Our objective was to evaluate the relationship between brain injury by magnetic resonance imaging (MRI) and vasculopathy by magnetic resonance angiography (MRA) in children with hemoglobin SS, the most serious form of sickle cell disease. We reviewed imaging for all 146 SS patients imaged at St. Jude Children's Research Hospital since 1993. Standard MRI criteria were used to identify cystic infarction, leukoencephalopathy, encephalomalacia, or atrophy. Standard MRA criteria were used to identify arterial tortuousity (limited vasculopathy), and stenosis or occlusion (extensive vasculopathy). At an average age of 10 years, the estimated prevalence of infarction, ischemic damage, or atrophy in SS patients was 46%, and of vasculopathy was 64%. Only 28% of patients were normal by both modalities, and patients abnormal by MRA often were abnormal by MRI (p < 0.00001).
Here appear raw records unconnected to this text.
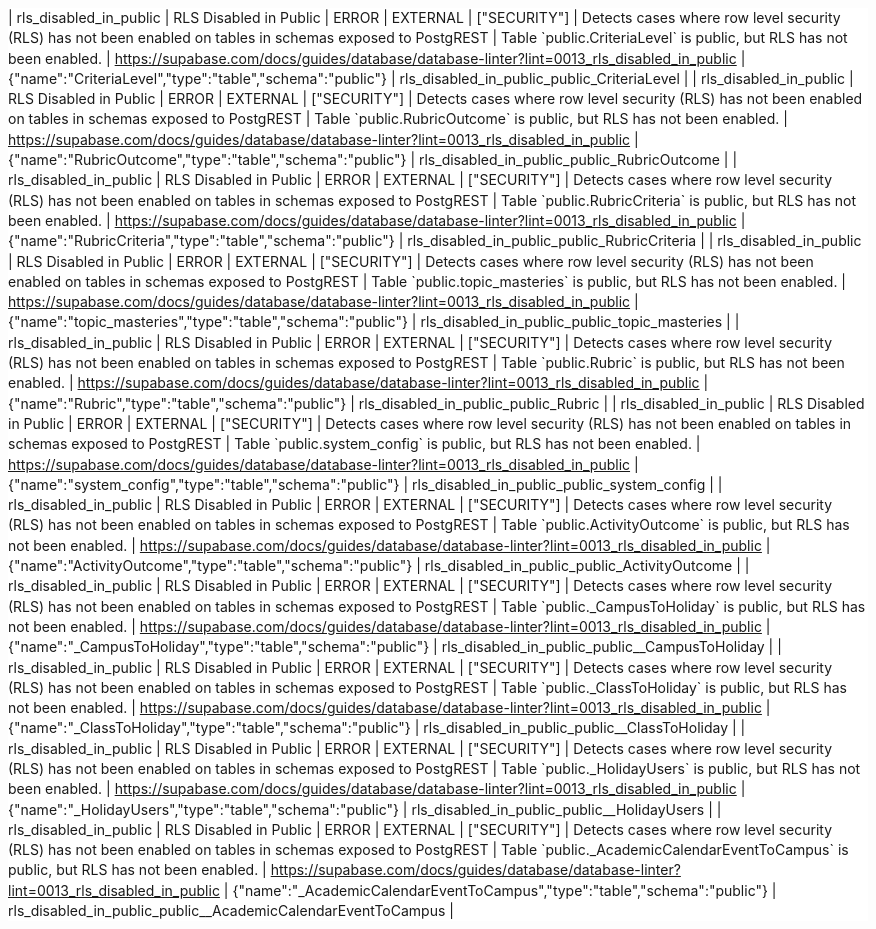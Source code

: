 | rls_disabled_in_public | RLS Disabled in Public | ERROR | EXTERNAL | ["SECURITY"] | Detects cases where row level security (RLS) has not been enabled on tables in schemas exposed to PostgREST | Table \`public.CriteriaLevel\` is public, but RLS has not been enabled.                  | https://supabase.com/docs/guides/database/database-linter?lint=0013_rls_disabled_in_public | {"name":"CriteriaLevel","type":"table","schema":"public"}                  | rls_disabled_in_public_public_CriteriaLevel                  |
| rls_disabled_in_public | RLS Disabled in Public | ERROR | EXTERNAL | ["SECURITY"] | Detects cases where row level security (RLS) has not been enabled on tables in schemas exposed to PostgREST | Table \`public.RubricOutcome\` is public, but RLS has not been enabled.                  | https://supabase.com/docs/guides/database/database-linter?lint=0013_rls_disabled_in_public | {"name":"RubricOutcome","type":"table","schema":"public"}                  | rls_disabled_in_public_public_RubricOutcome                  |
| rls_disabled_in_public | RLS Disabled in Public | ERROR | EXTERNAL | ["SECURITY"] | Detects cases where row level security (RLS) has not been enabled on tables in schemas exposed to PostgREST | Table \`public.RubricCriteria\` is public, but RLS has not been enabled.                 | https://supabase.com/docs/guides/database/database-linter?lint=0013_rls_disabled_in_public | {"name":"RubricCriteria","type":"table","schema":"public"}                 | rls_disabled_in_public_public_RubricCriteria                 |
| rls_disabled_in_public | RLS Disabled in Public | ERROR | EXTERNAL | ["SECURITY"] | Detects cases where row level security (RLS) has not been enabled on tables in schemas exposed to PostgREST | Table \`public.topic_masteries\` is public, but RLS has not been enabled.                | https://supabase.com/docs/guides/database/database-linter?lint=0013_rls_disabled_in_public | {"name":"topic_masteries","type":"table","schema":"public"}                | rls_disabled_in_public_public_topic_masteries                |
| rls_disabled_in_public | RLS Disabled in Public | ERROR | EXTERNAL | ["SECURITY"] | Detects cases where row level security (RLS) has not been enabled on tables in schemas exposed to PostgREST | Table \`public.Rubric\` is public, but RLS has not been enabled.                         | https://supabase.com/docs/guides/database/database-linter?lint=0013_rls_disabled_in_public | {"name":"Rubric","type":"table","schema":"public"}                         | rls_disabled_in_public_public_Rubric                         |
| rls_disabled_in_public | RLS Disabled in Public | ERROR | EXTERNAL | ["SECURITY"] | Detects cases where row level security (RLS) has not been enabled on tables in schemas exposed to PostgREST | Table \`public.system_config\` is public, but RLS has not been enabled.                  | https://supabase.com/docs/guides/database/database-linter?lint=0013_rls_disabled_in_public | {"name":"system_config","type":"table","schema":"public"}                  | rls_disabled_in_public_public_system_config                  |
| rls_disabled_in_public | RLS Disabled in Public | ERROR | EXTERNAL | ["SECURITY"] | Detects cases where row level security (RLS) has not been enabled on tables in schemas exposed to PostgREST | Table \`public.ActivityOutcome\` is public, but RLS has not been enabled.                | https://supabase.com/docs/guides/database/database-linter?lint=0013_rls_disabled_in_public | {"name":"ActivityOutcome","type":"table","schema":"public"}                | rls_disabled_in_public_public_ActivityOutcome                |
| rls_disabled_in_public | RLS Disabled in Public | ERROR | EXTERNAL | ["SECURITY"] | Detects cases where row level security (RLS) has not been enabled on tables in schemas exposed to PostgREST | Table \`public._CampusToHoliday\` is public, but RLS has not been enabled.               | https://supabase.com/docs/guides/database/database-linter?lint=0013_rls_disabled_in_public | {"name":"_CampusToHoliday","type":"table","schema":"public"}               | rls_disabled_in_public_public__CampusToHoliday               |
| rls_disabled_in_public | RLS Disabled in Public | ERROR | EXTERNAL | ["SECURITY"] | Detects cases where row level security (RLS) has not been enabled on tables in schemas exposed to PostgREST | Table \`public._ClassToHoliday\` is public, but RLS has not been enabled.                | https://supabase.com/docs/guides/database/database-linter?lint=0013_rls_disabled_in_public | {"name":"_ClassToHoliday","type":"table","schema":"public"}                | rls_disabled_in_public_public__ClassToHoliday                |
| rls_disabled_in_public | RLS Disabled in Public | ERROR | EXTERNAL | ["SECURITY"] | Detects cases where row level security (RLS) has not been enabled on tables in schemas exposed to PostgREST | Table \`public._HolidayUsers\` is public, but RLS has not been enabled.                  | https://supabase.com/docs/guides/database/database-linter?lint=0013_rls_disabled_in_public | {"name":"_HolidayUsers","type":"table","schema":"public"}                  | rls_disabled_in_public_public__HolidayUsers                  |
| rls_disabled_in_public | RLS Disabled in Public | ERROR | EXTERNAL | ["SECURITY"] | Detects cases where row level security (RLS) has not been enabled on tables in schemas exposed to PostgREST | Table \`public._AcademicCalendarEventToCampus\` is public, but RLS has not been enabled. | https://supabase.com/docs/guides/database/database-linter?lint=0013_rls_disabled_in_public | {"name":"_AcademicCalendarEventToCampus","type":"table","schema":"public"} | rls_disabled_in_public_public__AcademicCalendarEventToCampus |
Patients with cystic infarction had limited vasculopathy, whereas patients with encephalomalacia had stenosis or occlusion (p < 0.0001). Large arteries were affected in 31% of brain injury patients, whereas small arteries are inferred to be abnormal in up to 69% of patients with brain injury. The degree of vasculopathy is closely related to the degree of brain injury, implying that vasculopathy is prodromal to most forms of brain injury in hemoglobin SS.